Engajamento: praticar o entusiasmo, a comunicação permanente e empoderar as pessoas. A era dos líderes solitários ou heróicos acabou.

Adaptabilidade: ter equilíbrio e malícia para lidar com as forças turbulentas e alavancar as vantagens daquelas que puder dominar”.

Inovação com foco em propostas de valor aos clientes

O conceito defendido por Magni aponta para a ascensão e consolidação de uma nova economia, baseada, justamente, em novas propostas de entrega aos clientes, e não apenas baseadas em inovações tecnológicas, mas sim com propostas de valor e posicionamentos definidos junto ao seu segmento.

Guenther alerta para a necessidade de um ambiente propício à implementação, desenvolvimento e aperfeiçoamento de processos inovadores e sustentáveis. Isso acontece através da identificação de lacunas nos processos, manutenção do bem estar da equipe e no investimento em colaboradores com visão direcionada à qualidade do serviço prestado.

De fato, em um mercado apreensivo, acelerado e ansioso, as inovações só se sustentarão se possuírem sólidas bases morais e éticas com respeito ao cliente, ao colaborador, aos fornecedores, aos concorrentes, aos acionistas e a sociedade em geral. 

Novas relações de trabalho e com as organizações

Kersting indica o mote principal dos novos vínculos entre colaborador e organização: relações de confiança.

“O que isso significa? As pessoas não devem estar sob um microgerenciamento diário, elas precisam ter a possibilidade de trabalhar dentro de um modelo onde possam trazer ideias e participar das tomadas de decisões que afetam seu trabalho. Eu não posso querer dentro de uma empresa de tecnologia, como a SAP, que as pessoas busquem inovação se eu as coloco em uma caixa, com horário fixo de entrada, de intervalo e de saída, sem tempo para a criatividade.
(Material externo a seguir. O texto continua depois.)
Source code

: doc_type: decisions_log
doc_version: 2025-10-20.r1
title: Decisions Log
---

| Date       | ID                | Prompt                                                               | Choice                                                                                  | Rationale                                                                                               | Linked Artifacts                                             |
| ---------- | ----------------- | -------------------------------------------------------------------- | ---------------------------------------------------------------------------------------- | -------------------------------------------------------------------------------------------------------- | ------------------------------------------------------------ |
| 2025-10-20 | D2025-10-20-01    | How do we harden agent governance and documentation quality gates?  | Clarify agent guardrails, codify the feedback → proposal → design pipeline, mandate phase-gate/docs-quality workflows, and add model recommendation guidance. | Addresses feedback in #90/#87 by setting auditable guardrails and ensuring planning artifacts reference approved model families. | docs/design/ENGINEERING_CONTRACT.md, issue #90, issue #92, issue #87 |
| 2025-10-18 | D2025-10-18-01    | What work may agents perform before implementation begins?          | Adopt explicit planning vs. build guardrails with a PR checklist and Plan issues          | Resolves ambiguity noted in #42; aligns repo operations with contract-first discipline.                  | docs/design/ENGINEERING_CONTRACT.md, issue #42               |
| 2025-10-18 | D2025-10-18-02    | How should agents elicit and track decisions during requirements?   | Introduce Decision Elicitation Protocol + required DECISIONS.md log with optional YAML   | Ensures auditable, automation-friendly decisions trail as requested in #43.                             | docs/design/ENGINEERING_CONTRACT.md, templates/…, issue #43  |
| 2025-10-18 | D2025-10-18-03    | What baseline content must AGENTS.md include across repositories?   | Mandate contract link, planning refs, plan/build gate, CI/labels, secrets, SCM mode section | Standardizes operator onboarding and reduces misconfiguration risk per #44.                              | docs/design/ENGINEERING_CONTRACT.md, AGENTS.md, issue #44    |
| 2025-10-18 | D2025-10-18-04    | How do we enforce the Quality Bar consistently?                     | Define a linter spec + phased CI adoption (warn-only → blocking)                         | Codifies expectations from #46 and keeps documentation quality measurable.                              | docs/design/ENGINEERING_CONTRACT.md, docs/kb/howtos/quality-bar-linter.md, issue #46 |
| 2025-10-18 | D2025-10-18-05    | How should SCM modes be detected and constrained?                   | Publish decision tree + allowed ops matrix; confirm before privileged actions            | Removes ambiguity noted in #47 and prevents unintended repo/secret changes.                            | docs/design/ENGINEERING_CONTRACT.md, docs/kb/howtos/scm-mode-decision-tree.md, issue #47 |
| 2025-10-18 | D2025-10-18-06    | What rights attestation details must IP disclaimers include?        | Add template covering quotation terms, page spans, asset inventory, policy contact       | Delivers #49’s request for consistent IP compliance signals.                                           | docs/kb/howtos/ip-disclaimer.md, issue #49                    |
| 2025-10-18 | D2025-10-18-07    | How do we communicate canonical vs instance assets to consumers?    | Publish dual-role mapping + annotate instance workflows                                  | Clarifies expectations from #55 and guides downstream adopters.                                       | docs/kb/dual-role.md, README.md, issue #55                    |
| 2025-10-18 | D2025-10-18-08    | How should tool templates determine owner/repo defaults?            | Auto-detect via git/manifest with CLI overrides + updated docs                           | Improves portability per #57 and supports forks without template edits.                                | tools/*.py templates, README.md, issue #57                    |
Não é coerente se eu quero que elas sejam criativas!”.

Então, o desafio das empresas é se transformar em um ambiente inspirador para um novo perfil profissional, já que as novas gerações não aceitam mais trabalhar em um ambiente ultrapassado, com altos níveis de controle, hierarquias rígidas, alto nível de competitividade, com decisões centralizadas e work life balance (equilíbrio entre vida pessoal e profissional).

Em síntese o que os três C-levels nos indicam é que a expectativa de um futuro 4.0,  traz na sua bagagem boas oportunidades para aqueles que: 1) tiverem a capacidade de fazer uma leitura adequada das exigências deste novo cenário; 2) ampliarem o foco no seu cliente – quer seja ele o cliente final ou a organização que você trabalha, que assume também o status de cliente em um mercado Gyg Economy, e 3) tiverem condições de fazer uma boa transição e adaptação para um modelo com maior aderência às novas exigências deste mercado.

Marcus Ronsoni

Diretor Presidente da SBDC – Sociedade Brasileira de Desenvolvimento Comportamental, Doutorando em Psicologia Social – Universidade Kennidy / Arg. – Facilitador Líder do Programa de Educação Empreendedora Empretec –(PNUD / UNCTAD / SEBRAE / ABC ).